TASK DESCRIPTION —
Please write out all of the entries without altering anything.

(SOURCE DATA Opens)

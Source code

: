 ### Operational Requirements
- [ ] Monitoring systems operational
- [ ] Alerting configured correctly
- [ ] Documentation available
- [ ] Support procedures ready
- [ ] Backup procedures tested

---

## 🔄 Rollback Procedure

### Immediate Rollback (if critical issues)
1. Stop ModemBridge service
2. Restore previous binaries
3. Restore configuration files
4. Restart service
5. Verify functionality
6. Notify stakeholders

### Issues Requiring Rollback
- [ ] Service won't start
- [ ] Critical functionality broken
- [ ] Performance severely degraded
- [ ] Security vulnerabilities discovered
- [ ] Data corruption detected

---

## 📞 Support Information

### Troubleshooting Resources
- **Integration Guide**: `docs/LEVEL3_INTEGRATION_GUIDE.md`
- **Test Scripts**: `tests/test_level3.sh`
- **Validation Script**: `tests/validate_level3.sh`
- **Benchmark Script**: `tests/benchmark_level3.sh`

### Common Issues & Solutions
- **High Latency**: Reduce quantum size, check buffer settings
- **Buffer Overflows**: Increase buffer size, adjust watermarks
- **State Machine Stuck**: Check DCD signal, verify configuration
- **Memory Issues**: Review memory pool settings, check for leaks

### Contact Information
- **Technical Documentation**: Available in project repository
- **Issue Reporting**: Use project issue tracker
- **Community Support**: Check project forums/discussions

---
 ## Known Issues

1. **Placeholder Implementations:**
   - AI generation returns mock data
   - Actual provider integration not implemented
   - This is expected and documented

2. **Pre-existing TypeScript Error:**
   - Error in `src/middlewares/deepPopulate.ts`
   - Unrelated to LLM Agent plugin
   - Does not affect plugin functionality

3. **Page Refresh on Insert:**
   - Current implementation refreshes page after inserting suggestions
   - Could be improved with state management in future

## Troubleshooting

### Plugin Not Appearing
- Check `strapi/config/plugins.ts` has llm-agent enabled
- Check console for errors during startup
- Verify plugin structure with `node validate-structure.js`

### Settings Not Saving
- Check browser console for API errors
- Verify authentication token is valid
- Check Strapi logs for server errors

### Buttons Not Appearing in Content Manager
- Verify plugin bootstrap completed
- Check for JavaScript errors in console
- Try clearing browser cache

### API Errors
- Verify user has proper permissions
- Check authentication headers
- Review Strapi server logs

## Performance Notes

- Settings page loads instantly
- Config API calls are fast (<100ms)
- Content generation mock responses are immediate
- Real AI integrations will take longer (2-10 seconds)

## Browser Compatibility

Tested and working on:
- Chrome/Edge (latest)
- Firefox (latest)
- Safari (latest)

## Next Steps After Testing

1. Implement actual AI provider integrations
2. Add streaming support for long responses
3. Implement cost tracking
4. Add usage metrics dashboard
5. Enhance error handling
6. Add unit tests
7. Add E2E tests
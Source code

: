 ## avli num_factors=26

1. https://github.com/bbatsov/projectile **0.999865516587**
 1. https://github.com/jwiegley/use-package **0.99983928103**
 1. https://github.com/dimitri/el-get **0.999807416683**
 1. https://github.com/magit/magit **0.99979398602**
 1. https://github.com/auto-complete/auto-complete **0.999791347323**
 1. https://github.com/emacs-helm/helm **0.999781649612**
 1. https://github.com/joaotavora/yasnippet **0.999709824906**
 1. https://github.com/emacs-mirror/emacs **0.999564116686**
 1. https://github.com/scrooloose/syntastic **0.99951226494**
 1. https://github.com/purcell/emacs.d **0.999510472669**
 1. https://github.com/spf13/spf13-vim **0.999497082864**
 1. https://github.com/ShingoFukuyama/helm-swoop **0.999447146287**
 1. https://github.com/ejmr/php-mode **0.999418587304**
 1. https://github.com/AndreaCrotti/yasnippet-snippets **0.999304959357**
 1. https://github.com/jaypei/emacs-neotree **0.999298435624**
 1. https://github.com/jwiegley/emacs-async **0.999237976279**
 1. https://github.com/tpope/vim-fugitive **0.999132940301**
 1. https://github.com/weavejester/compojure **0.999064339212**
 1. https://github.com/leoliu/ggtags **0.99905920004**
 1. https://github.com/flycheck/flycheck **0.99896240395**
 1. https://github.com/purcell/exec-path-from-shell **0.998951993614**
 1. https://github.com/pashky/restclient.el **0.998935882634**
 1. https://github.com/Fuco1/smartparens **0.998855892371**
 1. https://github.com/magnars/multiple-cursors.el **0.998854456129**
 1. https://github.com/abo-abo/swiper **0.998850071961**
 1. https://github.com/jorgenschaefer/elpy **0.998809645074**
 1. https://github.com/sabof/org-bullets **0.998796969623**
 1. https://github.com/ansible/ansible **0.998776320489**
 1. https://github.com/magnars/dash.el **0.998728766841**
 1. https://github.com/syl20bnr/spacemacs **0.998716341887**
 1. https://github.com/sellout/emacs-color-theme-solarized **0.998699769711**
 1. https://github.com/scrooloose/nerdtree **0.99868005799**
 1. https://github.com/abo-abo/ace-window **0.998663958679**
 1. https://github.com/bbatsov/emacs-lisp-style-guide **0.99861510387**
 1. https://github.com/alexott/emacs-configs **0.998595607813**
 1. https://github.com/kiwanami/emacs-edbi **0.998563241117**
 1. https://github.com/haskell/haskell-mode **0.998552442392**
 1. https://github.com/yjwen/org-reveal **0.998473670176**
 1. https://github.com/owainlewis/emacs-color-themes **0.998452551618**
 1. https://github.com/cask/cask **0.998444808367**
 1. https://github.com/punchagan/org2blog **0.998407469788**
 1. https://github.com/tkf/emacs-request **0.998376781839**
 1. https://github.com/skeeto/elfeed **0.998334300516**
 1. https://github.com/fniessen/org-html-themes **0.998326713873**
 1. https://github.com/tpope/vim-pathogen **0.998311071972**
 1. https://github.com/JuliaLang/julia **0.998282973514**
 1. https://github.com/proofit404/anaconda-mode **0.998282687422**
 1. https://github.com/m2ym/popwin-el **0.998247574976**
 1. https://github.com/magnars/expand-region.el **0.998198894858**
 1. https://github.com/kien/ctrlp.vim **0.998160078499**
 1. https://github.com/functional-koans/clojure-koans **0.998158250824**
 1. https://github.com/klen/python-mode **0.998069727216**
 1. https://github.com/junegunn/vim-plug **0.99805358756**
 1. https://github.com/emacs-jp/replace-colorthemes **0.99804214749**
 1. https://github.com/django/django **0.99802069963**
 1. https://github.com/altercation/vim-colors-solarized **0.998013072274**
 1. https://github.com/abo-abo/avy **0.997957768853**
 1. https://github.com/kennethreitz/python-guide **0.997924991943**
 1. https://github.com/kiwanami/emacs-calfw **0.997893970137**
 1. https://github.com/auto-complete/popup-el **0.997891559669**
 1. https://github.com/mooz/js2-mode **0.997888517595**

(SOURCE DATA Closes)

EXERCISE OUTPUT —
Source code

: ### Operational Requirements
- [ ] Monitoring systems operational
- [ ] Alerting configured correctly
- [ ] Documentation available
- [ ] Support procedures ready
- [ ] Backup procedures tested

---

## 🔄 Rollback Procedure

### Immediate Rollback (if critical issues)
1. Stop ModemBridge service
2. Restore previous binaries
3. Restore configuration files
4. Restart service
5. Verify functionality
6. Notify stakeholders

### Issues Requiring Rollback
- [ ] Service won't start
- [ ] Critical functionality broken
- [ ] Performance severely degraded
- [ ] Security vulnerabilities discovered
- [ ] Data corruption detected

---

## 📞 Support Information

### Troubleshooting Resources
- **Integration Guide**: `docs/LEVEL3_INTEGRATION_GUIDE.md`
- **Test Scripts**: `tests/test_level3.sh`
- **Validation Script**: `tests/validate_level3.sh`
- **Benchmark Script**: `tests/benchmark_level3.sh`

### Common Issues & Solutions
- **High Latency**: Reduce quantum size, check buffer settings
- **Buffer Overflows**: Increase buffer size, adjust watermarks
- **State Machine Stuck**: Check DCD signal, verify configuration
- **Memory Issues**: Review memory pool settings, check for leaks

### Contact Information
- **Technical Documentation**: Available in project repository
- **Issue Reporting**: Use project issue tracker
- **Community Support**: Check project forums/discussions

---
 ## Known Issues

1. **Placeholder Implementations:**
   - AI generation returns mock data
   - Actual provider integration not implemented
   - This is expected and documented

2. **Pre-existing TypeScript Error:**
   - Error in `src/middlewares/deepPopulate.ts`
   - Unrelated to LLM Agent plugin
   - Does not affect plugin functionality

3. **Page Refresh on Insert:**
   - Current implementation refreshes page after inserting suggestions
   - Could be improved with state management in future

## Troubleshooting

### Plugin Not Appearing
- Check `strapi/config/plugins.ts` has llm-agent enabled
- Check console for errors during startup
- Verify plugin structure with `node validate-structure.js`

### Settings Not Saving
- Check browser console for API errors
- Verify authentication token is valid
- Check Strapi logs for server errors

### Buttons Not Appearing in Content Manager
- Verify plugin bootstrap completed
- Check for JavaScript errors in console
- Try clearing browser cache

### API Errors
- Verify user has proper permissions
- Check authentication headers
- Review Strapi server logs

## Performance Notes

- Settings page loads instantly
- Config API calls are fast (<100ms)
- Content generation mock responses are immediate
- Real AI integrations will take longer (2-10 seconds)

## Browser Compatibility

Tested and working on:
- Chrome/Edge (latest)
- Firefox (latest)
- Safari (latest)

## Next Steps After Testing

1. Implement actual AI provider integrations
2. Add streaming support for long responses
3. Implement cost tracking
4. Add usage metrics dashboard
5. Enhance error handling
6. Add unit tests
7. Add E2E tests
Source code

: ## avli num_factors=26

1. https://github.com/bbatsov/projectile **0.999865516587**
 1. https://github.com/jwiegley/use-package **0.99983928103**
 1. https://github.com/dimitri/el-get **0.999807416683**
 1. https://github.com/magit/magit **0.99979398602**
 1. https://github.com/auto-complete/auto-complete **0.999791347323**
 1. https://github.com/emacs-helm/helm **0.999781649612**
 1. https://github.com/joaotavora/yasnippet **0.999709824906**
 1. https://github.com/emacs-mirror/emacs **0.999564116686**
 1. https://github.com/scrooloose/syntastic **0.99951226494**
 1. https://github.com/purcell/emacs.d **0.999510472669**
 1. https://github.com/spf13/spf13-vim **0.999497082864**
 1. https://github.com/ShingoFukuyama/helm-swoop **0.999447146287**
 1. https://github.com/ejmr/php-mode **0.999418587304**
 1. https://github.com/AndreaCrotti/yasnippet-snippets **0.999304959357**
 1. https://github.com/jaypei/emacs-neotree **0.999298435624**
 1. https://github.com/jwiegley/emacs-async **0.999237976279**
 1. https://github.com/tpope/vim-fugitive **0.999132940301**
 1. https://github.com/weavejester/compojure **0.999064339212**
 1. https://github.com/leoliu/ggtags **0.99905920004**
 1. https://github.com/flycheck/flycheck **0.99896240395**
 1. https://github.com/purcell/exec-path-from-shell **0.998951993614**
 1. https://github.com/pashky/restclient.el **0.998935882634**
 1. https://github.com/Fuco1/smartparens **0.998855892371**
 1. https://github.com/magnars/multiple-cursors.el **0.998854456129**
 1. https://github.com/abo-abo/swiper **0.998850071961**
 1. https://github.com/jorgenschaefer/elpy **0.998809645074**
 1. https://github.com/sabof/org-bullets **0.998796969623**
 1. https://github.com/ansible/ansible **0.998776320489**
 1. https://github.com/magnars/dash.el **0.998728766841**
 1. https://github.com/syl20bnr/spacemacs **0.998716341887**
 1. https://github.com/sellout/emacs-color-theme-solarized **0.998699769711**
 1. https://github.com/scrooloose/nerdtree **0.99868005799**
 1. https://github.com/abo-abo/ace-window **0.998663958679**
 1. https://github.com/bbatsov/emacs-lisp-style-guide **0.99861510387**
 1. https://github.com/alexott/emacs-configs **0.998595607813**
 1. https://github.com/kiwanami/emacs-edbi **0.998563241117**
 1. https://github.com/haskell/haskell-mode **0.998552442392**
 1. https://github.com/yjwen/org-reveal **0.998473670176**
 1. https://github.com/owainlewis/emacs-color-themes **0.998452551618**
 1. https://github.com/cask/cask **0.998444808367**
 1. https://github.com/punchagan/org2blog **0.998407469788**
 1. https://github.com/tkf/emacs-request **0.998376781839**
 1. https://github.com/skeeto/elfeed **0.998334300516**
 1. https://github.com/fniessen/org-html-themes **0.998326713873**
 1. https://github.com/tpope/vim-pathogen **0.998311071972**
 1. https://github.com/JuliaLang/julia **0.998282973514**
 1. https://github.com/proofit404/anaconda-mode **0.998282687422**
 1. https://github.com/m2ym/popwin-el **0.998247574976**
 1. https://github.com/magnars/expand-region.el **0.998198894858**
 1. https://github.com/kien/ctrlp.vim **0.998160078499**
 1. https://github.com/functional-koans/clojure-koans **0.998158250824**
 1. https://github.com/klen/python-mode **0.998069727216**
 1. https://github.com/junegunn/vim-plug **0.99805358756**
 1. https://github.com/emacs-jp/replace-colorthemes **0.99804214749**
 1. https://github.com/django/django **0.99802069963**
 1. https://github.com/altercation/vim-colors-solarized **0.998013072274**
 1. https://github.com/abo-abo/avy **0.997957768853**
 1. https://github.com/kennethreitz/python-guide **0.997924991943**
 1. https://github.com/kiwanami/emacs-calfw **0.997893970137**
 1. https://github.com/auto-complete/popup-el **0.997891559669**
 1. https://github.com/mooz/js2-mode **0.997888517595**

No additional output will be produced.